# Vector parametric equation of a line

1. Oct 5, 2008

### roam

Find a vector parametric equation of the line in $$R^{2}$$ with equation 2x-3y = 4

Attempt at a solution

I haven't seen this type of question before so I don't know where to start. I suppose that the equation 2x-3y = 4 is a vector equation of that line and is in the form x = x0 + tv. I just don't know how to split this vector equation up and try to write the parametric vector equation.

Can someone please explain to me what to do. Many Thanks.

2. Oct 5, 2008

### danago

2x - 3y = 4 is the cartesian equation, not the vector equation.

If a line has the vector equation r = x0 + tv, then it passes through the point x0 and is parallel to the vector v.

Can you find a point that the line 2x - 3y = 4 passes through? Can you find a vector to which it is parallel?

3. Oct 5, 2008

### tiny-tim

Hi roam!

Yes, that is the right form.

x0 can be any point on the line.

So just choose some point on the line (at random), and chug away.

4. Oct 5, 2008

### HallsofIvy

Staff Emeritus
One of your difficulties is that there are many different parametric equations for the same line.
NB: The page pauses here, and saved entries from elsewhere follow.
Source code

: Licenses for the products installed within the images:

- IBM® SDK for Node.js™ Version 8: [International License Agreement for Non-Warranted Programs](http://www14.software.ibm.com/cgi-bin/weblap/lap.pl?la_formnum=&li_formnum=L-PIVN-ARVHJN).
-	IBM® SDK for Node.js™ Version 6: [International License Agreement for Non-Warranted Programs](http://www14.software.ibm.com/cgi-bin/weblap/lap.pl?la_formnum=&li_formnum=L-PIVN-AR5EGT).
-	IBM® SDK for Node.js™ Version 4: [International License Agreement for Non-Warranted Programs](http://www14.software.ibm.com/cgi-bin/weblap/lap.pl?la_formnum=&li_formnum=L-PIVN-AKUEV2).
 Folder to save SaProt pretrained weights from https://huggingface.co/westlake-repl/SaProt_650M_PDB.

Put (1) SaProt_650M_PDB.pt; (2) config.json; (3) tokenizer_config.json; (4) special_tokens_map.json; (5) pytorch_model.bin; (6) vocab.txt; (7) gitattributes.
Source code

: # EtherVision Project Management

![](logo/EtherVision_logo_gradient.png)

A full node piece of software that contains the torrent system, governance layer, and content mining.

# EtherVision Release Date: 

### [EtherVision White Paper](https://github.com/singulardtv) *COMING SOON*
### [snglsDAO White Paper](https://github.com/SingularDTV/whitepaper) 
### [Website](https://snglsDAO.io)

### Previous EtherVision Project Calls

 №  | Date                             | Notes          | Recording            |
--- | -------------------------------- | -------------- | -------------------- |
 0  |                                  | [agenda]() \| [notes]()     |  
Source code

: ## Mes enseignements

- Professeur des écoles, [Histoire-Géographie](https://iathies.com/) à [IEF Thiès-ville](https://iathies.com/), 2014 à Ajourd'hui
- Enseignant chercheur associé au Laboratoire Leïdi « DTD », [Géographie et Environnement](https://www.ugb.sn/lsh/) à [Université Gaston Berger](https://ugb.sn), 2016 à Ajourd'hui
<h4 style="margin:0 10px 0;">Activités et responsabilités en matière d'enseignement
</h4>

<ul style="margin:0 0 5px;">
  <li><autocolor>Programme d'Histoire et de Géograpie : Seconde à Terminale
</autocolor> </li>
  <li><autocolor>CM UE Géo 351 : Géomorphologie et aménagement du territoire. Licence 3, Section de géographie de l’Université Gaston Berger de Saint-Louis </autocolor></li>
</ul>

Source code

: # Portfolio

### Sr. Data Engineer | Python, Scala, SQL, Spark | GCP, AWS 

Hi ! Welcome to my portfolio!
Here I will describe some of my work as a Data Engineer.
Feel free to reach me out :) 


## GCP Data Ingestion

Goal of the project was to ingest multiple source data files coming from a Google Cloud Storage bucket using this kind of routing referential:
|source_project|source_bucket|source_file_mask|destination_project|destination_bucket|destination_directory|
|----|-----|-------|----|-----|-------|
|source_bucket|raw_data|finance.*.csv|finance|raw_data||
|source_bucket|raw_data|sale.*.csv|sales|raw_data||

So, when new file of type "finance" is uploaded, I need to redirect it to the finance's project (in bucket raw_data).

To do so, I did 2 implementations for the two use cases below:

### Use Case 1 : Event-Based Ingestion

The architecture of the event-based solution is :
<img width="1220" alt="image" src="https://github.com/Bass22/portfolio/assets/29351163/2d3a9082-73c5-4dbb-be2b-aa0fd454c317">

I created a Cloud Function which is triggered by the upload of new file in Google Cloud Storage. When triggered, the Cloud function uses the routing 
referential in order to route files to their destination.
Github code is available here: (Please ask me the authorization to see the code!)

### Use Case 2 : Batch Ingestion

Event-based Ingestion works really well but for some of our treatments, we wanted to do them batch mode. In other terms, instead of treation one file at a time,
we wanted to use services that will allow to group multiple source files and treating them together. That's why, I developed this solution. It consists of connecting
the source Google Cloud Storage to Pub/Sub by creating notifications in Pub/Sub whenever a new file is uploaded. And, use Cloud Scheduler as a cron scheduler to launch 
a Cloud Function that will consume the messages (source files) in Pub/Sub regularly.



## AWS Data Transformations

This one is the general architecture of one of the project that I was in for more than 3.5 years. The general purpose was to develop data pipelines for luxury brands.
Yes, you want x= at+ b, y= ct+ d. But you can choose "t" anyway you want. You might, for example, choose t to be x itself: that is x= t. Now y= ?

5. Oct 5, 2008

### roam

Hi Tim!

I think I should even write the equation 2x-3y=4 in the form:

$$y = \frac{2x -4}{3}$$ for some t

And I choose some random point on the line, (2,0)
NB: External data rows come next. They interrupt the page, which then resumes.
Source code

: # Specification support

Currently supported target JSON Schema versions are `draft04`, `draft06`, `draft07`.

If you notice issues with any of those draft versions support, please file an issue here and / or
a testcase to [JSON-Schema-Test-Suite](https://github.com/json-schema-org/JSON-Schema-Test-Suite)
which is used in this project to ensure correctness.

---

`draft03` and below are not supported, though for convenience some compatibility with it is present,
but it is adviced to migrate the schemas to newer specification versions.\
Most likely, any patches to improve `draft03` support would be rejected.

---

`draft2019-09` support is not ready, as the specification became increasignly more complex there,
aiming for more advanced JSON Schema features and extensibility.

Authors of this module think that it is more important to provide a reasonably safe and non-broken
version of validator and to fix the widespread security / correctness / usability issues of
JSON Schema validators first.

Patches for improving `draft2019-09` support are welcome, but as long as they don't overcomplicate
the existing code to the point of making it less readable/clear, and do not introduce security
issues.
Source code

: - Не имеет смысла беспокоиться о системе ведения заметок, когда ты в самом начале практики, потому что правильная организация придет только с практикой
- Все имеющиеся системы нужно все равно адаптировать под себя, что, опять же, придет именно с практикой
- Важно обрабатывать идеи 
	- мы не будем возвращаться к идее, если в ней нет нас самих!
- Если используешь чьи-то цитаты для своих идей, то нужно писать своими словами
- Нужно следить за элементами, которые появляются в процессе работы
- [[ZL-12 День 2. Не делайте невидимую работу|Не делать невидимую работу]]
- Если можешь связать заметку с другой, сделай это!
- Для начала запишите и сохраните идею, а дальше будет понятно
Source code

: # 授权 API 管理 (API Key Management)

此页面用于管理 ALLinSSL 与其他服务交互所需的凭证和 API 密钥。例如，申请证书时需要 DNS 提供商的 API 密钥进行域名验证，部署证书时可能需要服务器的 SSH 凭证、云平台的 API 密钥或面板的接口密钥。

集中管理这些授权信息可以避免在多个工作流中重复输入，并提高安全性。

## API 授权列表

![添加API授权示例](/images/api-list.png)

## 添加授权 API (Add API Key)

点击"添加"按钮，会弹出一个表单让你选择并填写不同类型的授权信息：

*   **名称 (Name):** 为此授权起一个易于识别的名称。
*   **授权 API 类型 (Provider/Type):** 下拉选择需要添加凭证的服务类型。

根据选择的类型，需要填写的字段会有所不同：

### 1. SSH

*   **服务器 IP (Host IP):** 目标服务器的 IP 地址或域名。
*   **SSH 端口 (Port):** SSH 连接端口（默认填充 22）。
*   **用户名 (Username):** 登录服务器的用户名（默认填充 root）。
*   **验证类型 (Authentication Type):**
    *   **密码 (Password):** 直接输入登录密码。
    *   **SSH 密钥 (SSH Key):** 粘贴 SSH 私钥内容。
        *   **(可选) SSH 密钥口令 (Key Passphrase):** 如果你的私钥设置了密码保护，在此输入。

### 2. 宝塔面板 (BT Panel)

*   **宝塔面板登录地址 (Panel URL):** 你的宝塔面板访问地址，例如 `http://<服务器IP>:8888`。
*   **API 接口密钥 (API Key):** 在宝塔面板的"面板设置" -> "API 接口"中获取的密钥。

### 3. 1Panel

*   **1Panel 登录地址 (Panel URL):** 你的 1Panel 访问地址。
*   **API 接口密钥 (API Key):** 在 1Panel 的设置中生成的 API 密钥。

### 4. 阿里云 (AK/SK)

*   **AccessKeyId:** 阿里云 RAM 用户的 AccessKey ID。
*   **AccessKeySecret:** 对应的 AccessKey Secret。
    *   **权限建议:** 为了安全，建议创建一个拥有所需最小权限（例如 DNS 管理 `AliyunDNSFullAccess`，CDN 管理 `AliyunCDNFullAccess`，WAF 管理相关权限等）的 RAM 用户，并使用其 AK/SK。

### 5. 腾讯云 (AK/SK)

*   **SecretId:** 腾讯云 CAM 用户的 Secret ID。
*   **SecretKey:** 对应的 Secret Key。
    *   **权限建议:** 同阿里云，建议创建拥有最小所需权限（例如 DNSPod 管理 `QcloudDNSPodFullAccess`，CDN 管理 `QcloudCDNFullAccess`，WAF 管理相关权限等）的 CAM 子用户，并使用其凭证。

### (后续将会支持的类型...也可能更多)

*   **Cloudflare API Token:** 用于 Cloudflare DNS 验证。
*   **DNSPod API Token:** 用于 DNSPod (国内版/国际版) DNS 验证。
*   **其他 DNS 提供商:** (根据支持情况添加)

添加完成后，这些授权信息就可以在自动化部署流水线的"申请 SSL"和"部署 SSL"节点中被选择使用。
Now for x = x0 + bt, y = y0+ bt

If x = t, like Hall said, y = $$\frac{2t -4}{3}$$

is this the vector parametric equation of the line? Do I need to specify a "t" as well?

6. Oct 5, 2008

### roam

Is it (t, $$\frac{2t -4}{3}$$) ?

7. Oct 5, 2008

### tiny-tim

vector parametric equation

Hi roam!
So far, so good.

(though you could have got that straight from 2x-3y=4, couldn't you? )

At this point I'm going to disagree with HallsofIvy, and say that I think the question is asking for a pure vector equation, rather than a coordinate-based one.
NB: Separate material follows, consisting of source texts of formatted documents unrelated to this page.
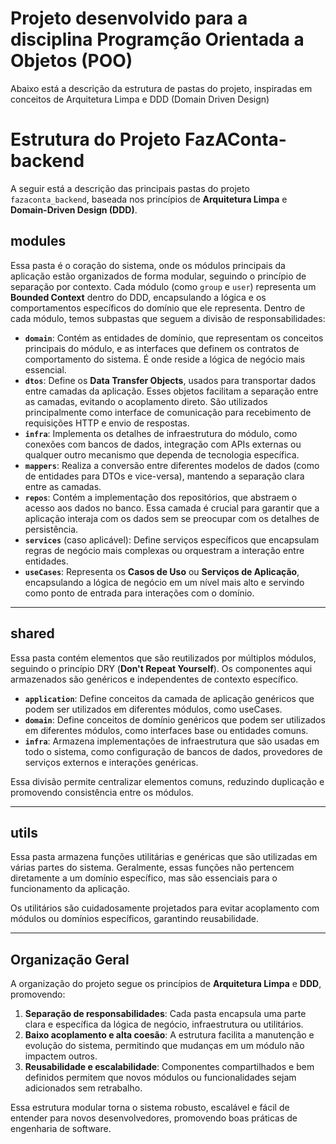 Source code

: # Projeto desenvolvido para a disciplina Programção Orientada a Objetos (POO)

Abaixo está a descrição da estrutura de pastas do projeto, inspiradas em conceitos de Arquitetura Limpa e DDD (Domain Driven Design)

# Estrutura do Projeto FazAConta-backend

A seguir está a descrição das principais pastas do projeto `fazaconta_backend`, baseada nos princípios de **Arquitetura Limpa** e **Domain-Driven Design (DDD)**.

## **modules**

Essa pasta é o coração do sistema, onde os módulos principais da aplicação estão organizados de forma modular, seguindo o princípio de separação por contexto. Cada módulo (como `group` e `user`) representa um **Bounded Context** dentro do DDD, encapsulando a lógica e os comportamentos específicos do domínio que ele representa. Dentro de cada módulo, temos subpastas que seguem a divisão de responsabilidades:

- **`domain`**: Contém as entidades de domínio, que representam os conceitos principais do módulo, e as interfaces que definem os contratos de comportamento do sistema. É onde reside a lógica de negócio mais essencial.
- **`dtos`**: Define os **Data Transfer Objects**, usados para transportar dados entre camadas da aplicação. Esses objetos facilitam a separação entre as camadas, evitando o acoplamento direto. São utilizados principalmente como interface de comunicação para recebimento de requisições HTTP e envio de respostas.
- **`infra`**: Implementa os detalhes de infraestrutura do módulo, como conexões com bancos de dados, integração com APIs externas ou qualquer outro mecanismo que dependa de tecnologia específica.
- **`mappers`**: Realiza a conversão entre diferentes modelos de dados (como de entidades para DTOs e vice-versa), mantendo a separação clara entre as camadas.
- **`repos`**: Contém a implementação dos repositórios, que abstraem o acesso aos dados no banco. Essa camada é crucial para garantir que a aplicação interaja com os dados sem se preocupar com os detalhes de persistência.
- **`services`** (caso aplicável): Define serviços específicos que encapsulam regras de negócio mais complexas ou orquestram a interação entre entidades.
- **`useCases`**: Representa os **Casos de Uso** ou **Serviços de Aplicação**, encapsulando a lógica de negócio em um nível mais alto e servindo como ponto de entrada para interações com o domínio.

---

## **shared**

Essa pasta contém elementos que são reutilizados por múltiplos módulos, seguindo o princípio DRY (**Don't Repeat Yourself**). Os componentes aqui armazenados são genéricos e independentes de contexto específico.

- **`application`**: Define conceitos da camada de aplicação genéricos que podem ser utilizados em diferentes módulos, como useCases.
- **`domain`**: Define conceitos de domínio genéricos que podem ser utilizados em diferentes módulos, como interfaces base ou entidades comuns.
- **`infra`**: Armazena implementações de infraestrutura que são usadas em todo o sistema, como configuração de bancos de dados, provedores de serviços externos e interações genéricas.

Essa divisão permite centralizar elementos comuns, reduzindo duplicação e promovendo consistência entre os módulos.

---

## **utils**

Essa pasta armazena funções utilitárias e genéricas que são utilizadas em várias partes do sistema. Geralmente, essas funções não pertencem diretamente a um domínio específico, mas são essenciais para o funcionamento da aplicação.

Os utilitários são cuidadosamente projetados para evitar acoplamento com módulos ou domínios específicos, garantindo reusabilidade.

---

## Organização Geral

A organização do projeto segue os princípios de **Arquitetura Limpa** e **DDD**, promovendo:

1. **Separação de responsabilidades**: Cada pasta encapsula uma parte clara e específica da lógica de negócio, infraestrutura ou utilitários.
2. **Baixo acoplamento e alta coesão**: A estrutura facilita a manutenção e evolução do sistema, permitindo que mudanças em um módulo não impactem outros.
3. **Reusabilidade e escalabilidade**: Componentes compartilhados e bem definidos permitem que novos módulos ou funcionalidades sejam adicionados sem retrabalho.

Essa estrutura modular torna o sistema robusto, escalável e fácil de entender para novos desenvolvedores, promovendo boas práticas de engenharia de software.
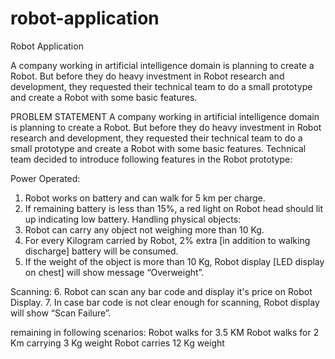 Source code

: # robot-application
Robot Application 


A company working in artificial intelligence domain is planning to create a Robot. But before they do heavy investment in Robot research and development, they requested their technical team to
do a small prototype and create a Robot with some basic features. 

PROBLEM STATEMENT 
A company working in artificial intelligence domain is planning to create a Robot. But before they
do heavy investment in Robot research and development, they requested their technical team to do a small prototype and create a Robot with some basic features.
Technical team decided to introduce following features in the Robot prototype:

Power Operated:
1. Robot works on battery and can walk for 5 km per charge.
2. If remaining battery is less than 15%, a red light on Robot head should lit up indicating low battery.
Handling physical objects:
3. Robot can carry any object not weighing more than 10 Kg.
4. For every Kilogram carried by Robot, 2% extra [in addition to walking discharge] battery will be consumed.
5. If the weight of the object is more than 10 Kg, Robot display [LED display on chest] will show message “Overweight”.

Scanning:
6. Robot can scan any bar code and display it's price on Robot Display.
7. In case bar code is not clear enough for scanning, Robot display will show “Scan Failure”.

remaining in following scenarios:
Robot walks for 3.5 KM
Robot walks for 2 Km carrying 3 Kg weight
Robot carries 12 Kg weight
Coordinate-based would be of the form x = f(t), y = g(t).

Pure vector would be of the form r(t) = a + bt, where a and b are both constant vectors.

So the answer would be r(t) = (2,0) + (?,?)t.

8. Oct 7, 2008

### roam

Re: vector parametric equation

Hi Tim,

How do we determine the direction vector? Thanks!

9. Oct 7, 2008

### tiny-tim

oh come on!

just look at the original equation: 2x-3y = 4 …

if x goes up by 1, then y goes up by … ?

10. Oct 7, 2008

### HallsofIvy

Staff Emeritus
Very little difference between "parametric equations", x= f(t), y= g(t), as I gave, and "vector parametric equation", $\vec{r}= f(t)\vec{i}+ g(t)\vec{j}$.

11. Oct 7, 2008

### roam

Would it be 3/2?

12. Oct 7, 2008

### BoundByAxioms

Hmm, try again.

You yourself said that y=$$\frac{2x-4}{3}$$. What is the slope of that line? How would you express that slope in the form of a direction vector?

13. Oct 7, 2008

### roam

m = 2/3 ?

14. Oct 7, 2008

### roam

$$y = \frac{2x-4}{3}$$
if x = 1 then y = -10/3

Is that it? can we plug it in the equation (2,0) + t(*,*)?

15. Oct 7, 2008

### tiny-tim

Yes!
uh? wots happening?

(x,y) = (2,0) + t(1,2/3), or perhaps more neatly (x,y) = (2,0) + t(3,2).

16. Oct 7, 2008

### BoundByAxioms

You're golden.

17. Oct 7, 2008

### BoundByAxioms

If x=1, then y=-2/3. Just for clarification. Where did you get the -10/3 from?